◆ WHAT TO PRODUCE
Once you find the line with "- 选框架：我用过的博客框架 vuepress、viteprss、rspress，最后选用了" in the data that follows, repeat it and every line after it exactly, through the line with "- [options 请求".

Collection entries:
^^^^^^^^^^^^^^^^

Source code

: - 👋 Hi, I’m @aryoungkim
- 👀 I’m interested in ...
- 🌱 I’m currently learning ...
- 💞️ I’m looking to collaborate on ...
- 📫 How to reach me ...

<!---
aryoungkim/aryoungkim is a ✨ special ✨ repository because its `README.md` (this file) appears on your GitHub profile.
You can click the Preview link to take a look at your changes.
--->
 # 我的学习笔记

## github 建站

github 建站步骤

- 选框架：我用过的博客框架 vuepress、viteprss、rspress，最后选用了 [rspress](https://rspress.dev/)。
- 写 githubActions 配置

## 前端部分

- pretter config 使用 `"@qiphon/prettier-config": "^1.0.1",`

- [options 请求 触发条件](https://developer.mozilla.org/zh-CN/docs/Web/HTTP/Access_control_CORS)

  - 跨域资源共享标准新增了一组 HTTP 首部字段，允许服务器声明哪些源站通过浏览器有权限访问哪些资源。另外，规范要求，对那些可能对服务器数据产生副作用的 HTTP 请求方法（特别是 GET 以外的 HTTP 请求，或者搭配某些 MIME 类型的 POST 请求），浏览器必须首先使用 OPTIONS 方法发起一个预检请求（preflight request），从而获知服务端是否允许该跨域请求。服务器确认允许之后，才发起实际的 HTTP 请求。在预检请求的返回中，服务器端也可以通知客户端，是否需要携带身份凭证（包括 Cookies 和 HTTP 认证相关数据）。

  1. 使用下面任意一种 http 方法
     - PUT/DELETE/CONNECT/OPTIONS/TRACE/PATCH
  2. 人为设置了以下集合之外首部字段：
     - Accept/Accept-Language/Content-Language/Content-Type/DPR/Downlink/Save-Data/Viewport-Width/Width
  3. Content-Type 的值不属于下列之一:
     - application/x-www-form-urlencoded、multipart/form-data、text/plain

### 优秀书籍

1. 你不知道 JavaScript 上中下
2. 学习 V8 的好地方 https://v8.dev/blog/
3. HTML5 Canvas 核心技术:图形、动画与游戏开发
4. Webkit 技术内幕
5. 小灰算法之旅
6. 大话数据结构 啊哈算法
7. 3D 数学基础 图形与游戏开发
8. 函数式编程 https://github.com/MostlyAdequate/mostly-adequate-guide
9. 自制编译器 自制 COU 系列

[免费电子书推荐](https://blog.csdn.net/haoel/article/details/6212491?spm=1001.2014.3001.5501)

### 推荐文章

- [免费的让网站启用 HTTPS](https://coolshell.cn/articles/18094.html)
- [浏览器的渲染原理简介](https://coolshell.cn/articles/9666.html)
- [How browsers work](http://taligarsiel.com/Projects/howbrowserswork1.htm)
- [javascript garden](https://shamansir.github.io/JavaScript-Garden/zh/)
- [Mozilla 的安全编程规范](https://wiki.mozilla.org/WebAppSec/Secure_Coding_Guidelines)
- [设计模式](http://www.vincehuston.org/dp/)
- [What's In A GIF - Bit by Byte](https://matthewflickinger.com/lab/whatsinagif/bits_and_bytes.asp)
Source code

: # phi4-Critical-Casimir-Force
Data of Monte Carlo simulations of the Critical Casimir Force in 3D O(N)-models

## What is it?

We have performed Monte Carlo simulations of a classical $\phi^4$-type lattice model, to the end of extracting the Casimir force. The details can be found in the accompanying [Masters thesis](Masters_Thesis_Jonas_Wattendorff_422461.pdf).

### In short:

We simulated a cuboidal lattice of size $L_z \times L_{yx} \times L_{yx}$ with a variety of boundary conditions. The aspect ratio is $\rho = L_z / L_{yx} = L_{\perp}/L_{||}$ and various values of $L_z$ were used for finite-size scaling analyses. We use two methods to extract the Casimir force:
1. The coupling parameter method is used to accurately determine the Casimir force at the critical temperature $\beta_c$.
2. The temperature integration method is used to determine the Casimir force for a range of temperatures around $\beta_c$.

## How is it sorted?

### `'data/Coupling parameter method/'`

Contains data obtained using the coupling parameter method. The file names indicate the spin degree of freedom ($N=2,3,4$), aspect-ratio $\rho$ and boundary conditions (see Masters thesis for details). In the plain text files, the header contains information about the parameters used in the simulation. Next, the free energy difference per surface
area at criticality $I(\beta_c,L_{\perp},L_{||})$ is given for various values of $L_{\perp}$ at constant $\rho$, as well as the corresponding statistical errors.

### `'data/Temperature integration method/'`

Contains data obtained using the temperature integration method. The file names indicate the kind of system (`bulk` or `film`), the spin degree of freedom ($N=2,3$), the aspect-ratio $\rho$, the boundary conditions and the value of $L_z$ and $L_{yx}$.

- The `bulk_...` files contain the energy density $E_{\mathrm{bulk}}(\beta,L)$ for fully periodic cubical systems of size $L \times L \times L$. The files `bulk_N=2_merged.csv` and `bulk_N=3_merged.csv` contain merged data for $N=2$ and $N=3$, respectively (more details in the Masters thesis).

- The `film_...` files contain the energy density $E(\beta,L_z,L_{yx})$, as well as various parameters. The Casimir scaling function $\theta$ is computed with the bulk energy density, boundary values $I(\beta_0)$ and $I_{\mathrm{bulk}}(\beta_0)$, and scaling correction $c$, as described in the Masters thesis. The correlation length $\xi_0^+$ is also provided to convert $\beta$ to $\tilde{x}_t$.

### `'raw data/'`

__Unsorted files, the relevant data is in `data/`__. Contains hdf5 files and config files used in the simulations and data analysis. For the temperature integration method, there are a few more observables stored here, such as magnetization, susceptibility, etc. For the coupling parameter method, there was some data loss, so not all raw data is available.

^^^^^^^^^^^^^^^^

◆ RESPONSE
- 选框架：我用过的博客框架 vuepress、viteprss、rspress，最后选用了 [rspress](https://rspress.dev/)。
- 写 githubActions 配置

## 前端部分

- pretter config 使用 `"@qiphon/prettier-config": "^1.0.1",`

- [options 请求 触发条件](https://developer.mozilla.org/zh-CN/docs/Web/HTTP/Access_control_CORS)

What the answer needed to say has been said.